(Rendered images with source text)
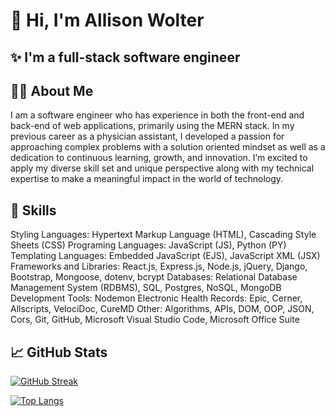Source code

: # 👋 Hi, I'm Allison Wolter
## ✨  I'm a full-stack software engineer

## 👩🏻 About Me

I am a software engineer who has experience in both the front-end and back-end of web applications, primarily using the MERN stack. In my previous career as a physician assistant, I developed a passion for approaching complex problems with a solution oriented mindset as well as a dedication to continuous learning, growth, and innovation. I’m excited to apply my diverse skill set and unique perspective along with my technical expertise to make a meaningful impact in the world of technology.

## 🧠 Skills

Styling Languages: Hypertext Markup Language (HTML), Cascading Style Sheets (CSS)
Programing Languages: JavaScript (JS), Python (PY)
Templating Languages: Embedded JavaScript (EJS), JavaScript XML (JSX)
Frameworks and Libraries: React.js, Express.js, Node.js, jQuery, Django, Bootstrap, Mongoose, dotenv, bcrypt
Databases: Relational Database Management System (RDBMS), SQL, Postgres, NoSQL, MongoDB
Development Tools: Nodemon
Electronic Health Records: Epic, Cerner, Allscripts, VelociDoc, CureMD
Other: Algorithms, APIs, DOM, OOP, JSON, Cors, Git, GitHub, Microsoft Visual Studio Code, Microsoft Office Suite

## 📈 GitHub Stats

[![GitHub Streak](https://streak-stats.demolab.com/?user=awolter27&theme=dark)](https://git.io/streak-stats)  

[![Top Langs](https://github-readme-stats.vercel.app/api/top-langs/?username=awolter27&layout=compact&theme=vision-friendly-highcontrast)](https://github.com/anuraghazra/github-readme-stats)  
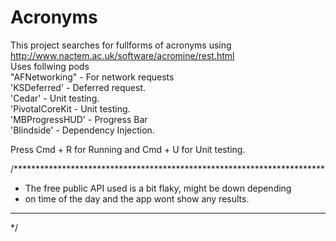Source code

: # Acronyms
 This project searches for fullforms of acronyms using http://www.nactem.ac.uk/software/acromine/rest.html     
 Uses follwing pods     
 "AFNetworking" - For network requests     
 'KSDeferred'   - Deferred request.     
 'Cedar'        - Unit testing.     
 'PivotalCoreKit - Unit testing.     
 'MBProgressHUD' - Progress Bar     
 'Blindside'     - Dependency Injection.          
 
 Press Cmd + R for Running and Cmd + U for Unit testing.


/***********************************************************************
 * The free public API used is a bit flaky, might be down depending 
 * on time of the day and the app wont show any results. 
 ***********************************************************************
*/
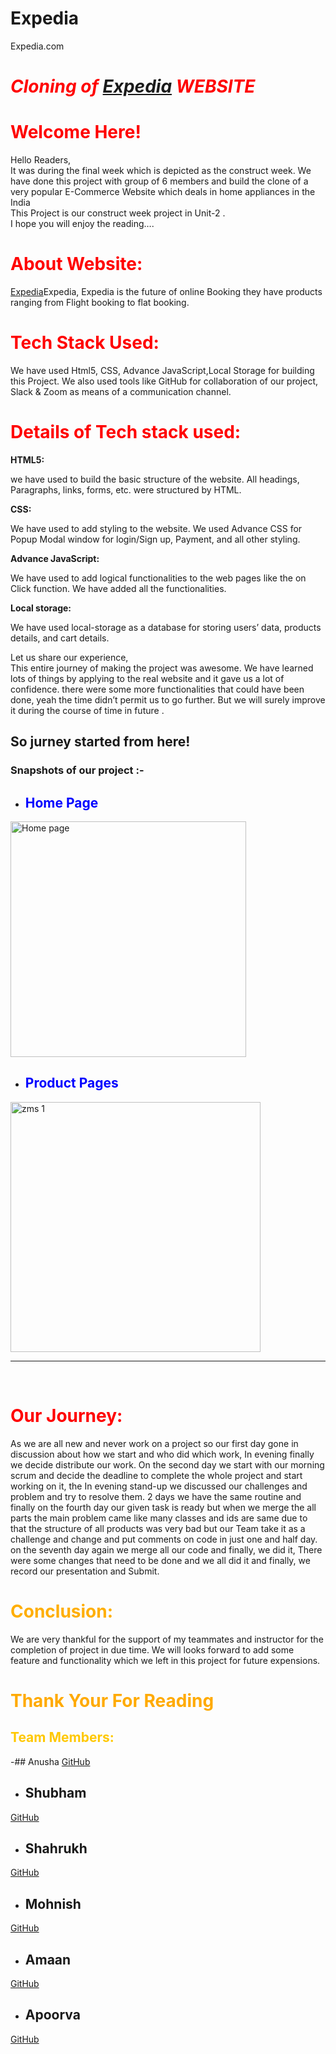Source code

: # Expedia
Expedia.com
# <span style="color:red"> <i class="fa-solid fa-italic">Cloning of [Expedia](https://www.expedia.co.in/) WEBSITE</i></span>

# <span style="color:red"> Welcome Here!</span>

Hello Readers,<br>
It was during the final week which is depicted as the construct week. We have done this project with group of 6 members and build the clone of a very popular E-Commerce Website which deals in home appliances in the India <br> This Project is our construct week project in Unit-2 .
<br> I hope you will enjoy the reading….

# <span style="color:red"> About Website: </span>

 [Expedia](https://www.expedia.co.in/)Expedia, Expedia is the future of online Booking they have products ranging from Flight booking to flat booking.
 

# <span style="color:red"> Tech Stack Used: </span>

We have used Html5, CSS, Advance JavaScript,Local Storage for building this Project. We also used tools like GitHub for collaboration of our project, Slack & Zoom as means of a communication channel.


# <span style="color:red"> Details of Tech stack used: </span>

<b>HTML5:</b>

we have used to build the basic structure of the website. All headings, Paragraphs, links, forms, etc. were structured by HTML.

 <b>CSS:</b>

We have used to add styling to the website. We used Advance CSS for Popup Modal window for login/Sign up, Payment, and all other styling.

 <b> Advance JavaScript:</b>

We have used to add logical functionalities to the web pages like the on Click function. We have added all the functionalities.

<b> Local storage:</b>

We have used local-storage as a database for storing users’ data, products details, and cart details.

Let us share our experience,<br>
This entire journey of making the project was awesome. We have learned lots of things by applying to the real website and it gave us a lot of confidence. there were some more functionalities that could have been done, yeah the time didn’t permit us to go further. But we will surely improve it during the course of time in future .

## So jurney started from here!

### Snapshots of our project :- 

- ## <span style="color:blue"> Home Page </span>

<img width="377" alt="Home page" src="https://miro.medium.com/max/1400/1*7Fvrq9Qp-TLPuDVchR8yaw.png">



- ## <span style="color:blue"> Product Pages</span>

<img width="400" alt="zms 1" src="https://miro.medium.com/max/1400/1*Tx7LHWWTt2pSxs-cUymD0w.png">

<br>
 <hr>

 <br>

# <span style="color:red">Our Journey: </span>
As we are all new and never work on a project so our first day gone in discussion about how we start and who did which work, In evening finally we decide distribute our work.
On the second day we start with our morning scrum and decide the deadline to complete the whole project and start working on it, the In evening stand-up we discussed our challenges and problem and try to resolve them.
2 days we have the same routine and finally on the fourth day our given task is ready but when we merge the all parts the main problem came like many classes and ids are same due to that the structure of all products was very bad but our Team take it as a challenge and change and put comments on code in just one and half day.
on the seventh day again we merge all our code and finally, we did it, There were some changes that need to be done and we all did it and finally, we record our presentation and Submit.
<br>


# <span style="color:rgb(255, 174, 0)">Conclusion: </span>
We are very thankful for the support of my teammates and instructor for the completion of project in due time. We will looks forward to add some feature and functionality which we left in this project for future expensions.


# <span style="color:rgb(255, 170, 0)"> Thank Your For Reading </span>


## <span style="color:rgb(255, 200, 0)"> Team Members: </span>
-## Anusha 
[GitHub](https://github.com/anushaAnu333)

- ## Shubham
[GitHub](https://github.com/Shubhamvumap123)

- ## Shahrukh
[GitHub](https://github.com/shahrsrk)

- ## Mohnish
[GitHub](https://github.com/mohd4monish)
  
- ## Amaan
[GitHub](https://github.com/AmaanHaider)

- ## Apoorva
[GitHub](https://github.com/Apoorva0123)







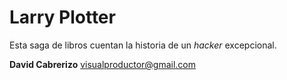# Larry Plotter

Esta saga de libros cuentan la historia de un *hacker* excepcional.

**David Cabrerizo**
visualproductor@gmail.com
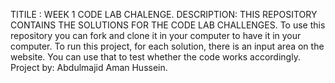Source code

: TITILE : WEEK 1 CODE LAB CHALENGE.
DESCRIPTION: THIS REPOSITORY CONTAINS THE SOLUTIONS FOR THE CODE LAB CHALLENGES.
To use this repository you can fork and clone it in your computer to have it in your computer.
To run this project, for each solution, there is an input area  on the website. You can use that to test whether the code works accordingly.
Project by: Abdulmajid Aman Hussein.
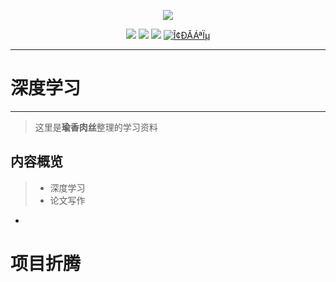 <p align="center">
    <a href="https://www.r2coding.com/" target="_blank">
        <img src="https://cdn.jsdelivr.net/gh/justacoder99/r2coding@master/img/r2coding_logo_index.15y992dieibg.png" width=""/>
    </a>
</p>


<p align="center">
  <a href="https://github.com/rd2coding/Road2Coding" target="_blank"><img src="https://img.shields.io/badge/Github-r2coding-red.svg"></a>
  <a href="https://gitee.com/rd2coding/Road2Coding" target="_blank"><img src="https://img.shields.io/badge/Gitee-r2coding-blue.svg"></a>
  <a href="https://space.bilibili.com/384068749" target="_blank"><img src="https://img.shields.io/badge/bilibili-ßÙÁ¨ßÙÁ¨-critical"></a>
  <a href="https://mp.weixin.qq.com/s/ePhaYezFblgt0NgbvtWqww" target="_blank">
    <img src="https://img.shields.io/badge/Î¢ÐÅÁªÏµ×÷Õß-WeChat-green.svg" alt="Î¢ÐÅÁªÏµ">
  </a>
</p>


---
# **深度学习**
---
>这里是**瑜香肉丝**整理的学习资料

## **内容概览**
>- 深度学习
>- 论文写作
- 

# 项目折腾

◆ Description of the task
The lines to extract from the data above begin with the line containing "I'm Allison Wolter" and end with the line containing "## 👩🏻 About Me". Extract them exactly, including both.

◆ Result for this task
: # 👋 Hi, I'm Allison Wolter
## ✨  I'm a full-stack software engineer

## 👩🏻 About Me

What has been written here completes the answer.